=== What this task involves ===
Copy out exactly the lines from the one containing "### Creating a" to the end of the records below, both included, and nothing else.

──────── Data provided

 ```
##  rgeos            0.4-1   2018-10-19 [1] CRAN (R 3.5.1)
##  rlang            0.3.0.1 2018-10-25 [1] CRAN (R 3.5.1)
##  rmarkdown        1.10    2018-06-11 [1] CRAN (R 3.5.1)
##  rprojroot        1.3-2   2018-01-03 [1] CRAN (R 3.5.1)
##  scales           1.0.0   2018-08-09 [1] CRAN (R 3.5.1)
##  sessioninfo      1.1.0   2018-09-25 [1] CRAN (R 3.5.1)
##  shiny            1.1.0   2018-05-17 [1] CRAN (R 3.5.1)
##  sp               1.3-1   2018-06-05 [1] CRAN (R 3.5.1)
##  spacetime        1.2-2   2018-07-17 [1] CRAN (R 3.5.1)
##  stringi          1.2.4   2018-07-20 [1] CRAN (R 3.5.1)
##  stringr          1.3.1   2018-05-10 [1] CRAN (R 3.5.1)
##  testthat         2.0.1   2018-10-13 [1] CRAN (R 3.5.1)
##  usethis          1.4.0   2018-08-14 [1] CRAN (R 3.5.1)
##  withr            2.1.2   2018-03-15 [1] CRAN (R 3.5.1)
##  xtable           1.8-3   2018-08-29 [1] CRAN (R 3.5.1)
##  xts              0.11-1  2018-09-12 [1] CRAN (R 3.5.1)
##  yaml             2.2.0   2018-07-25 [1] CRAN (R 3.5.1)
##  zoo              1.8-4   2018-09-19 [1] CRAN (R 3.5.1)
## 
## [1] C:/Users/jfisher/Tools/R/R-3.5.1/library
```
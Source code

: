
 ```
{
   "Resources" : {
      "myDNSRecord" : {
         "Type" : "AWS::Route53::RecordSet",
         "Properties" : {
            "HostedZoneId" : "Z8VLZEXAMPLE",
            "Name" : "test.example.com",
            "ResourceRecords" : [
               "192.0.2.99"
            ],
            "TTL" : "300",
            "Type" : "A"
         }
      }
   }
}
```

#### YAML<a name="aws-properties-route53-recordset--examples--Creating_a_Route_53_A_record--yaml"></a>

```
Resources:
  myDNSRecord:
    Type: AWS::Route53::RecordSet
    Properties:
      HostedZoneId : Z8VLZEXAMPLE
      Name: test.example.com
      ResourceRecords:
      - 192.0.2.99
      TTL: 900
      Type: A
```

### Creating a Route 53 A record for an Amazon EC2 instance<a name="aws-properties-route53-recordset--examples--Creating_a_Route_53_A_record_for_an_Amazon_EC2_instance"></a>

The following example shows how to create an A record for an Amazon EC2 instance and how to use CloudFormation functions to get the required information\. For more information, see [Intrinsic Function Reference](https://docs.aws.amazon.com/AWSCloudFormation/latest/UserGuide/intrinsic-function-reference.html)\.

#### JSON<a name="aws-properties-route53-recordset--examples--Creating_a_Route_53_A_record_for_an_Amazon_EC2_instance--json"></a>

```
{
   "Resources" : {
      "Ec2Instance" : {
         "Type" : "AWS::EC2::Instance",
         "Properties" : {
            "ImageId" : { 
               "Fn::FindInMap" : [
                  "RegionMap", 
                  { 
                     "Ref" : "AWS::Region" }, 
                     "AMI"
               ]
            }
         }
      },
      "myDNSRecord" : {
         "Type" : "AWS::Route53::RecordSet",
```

────────────────

=== Written response ===
### Creating a Route 53 A record for an Amazon EC2 instance<a name="aws-properties-route53-recordset--examples--Creating_a_Route_53_A_record_for_an_Amazon_EC2_instance"></a>

The following example shows how to create an A record for an Amazon EC2 instance and how to use CloudFormation functions to get the required information\. For more information, see [Intrinsic Function Reference](https://docs.aws.amazon.com/AWSCloudFormation/latest/UserGuide/intrinsic-function-reference.html)\.

#### JSON<a name="aws-properties-route53-recordset--examples--Creating_a_Route_53_A_record_for_an_Amazon_EC2_instance--json"></a>

```
{
   "Resources" : {
      "Ec2Instance" : {
         "Type" : "AWS::EC2::Instance",
         "Properties" : {
            "ImageId" : { 
               "Fn::FindInMap" : [
                  "RegionMap", 
                  { 
                     "Ref" : "AWS::Region" }, 
                     "AMI"
               ]
            }
         }
      },
      "myDNSRecord" : {
         "Type" : "AWS::Route53::RecordSet",
```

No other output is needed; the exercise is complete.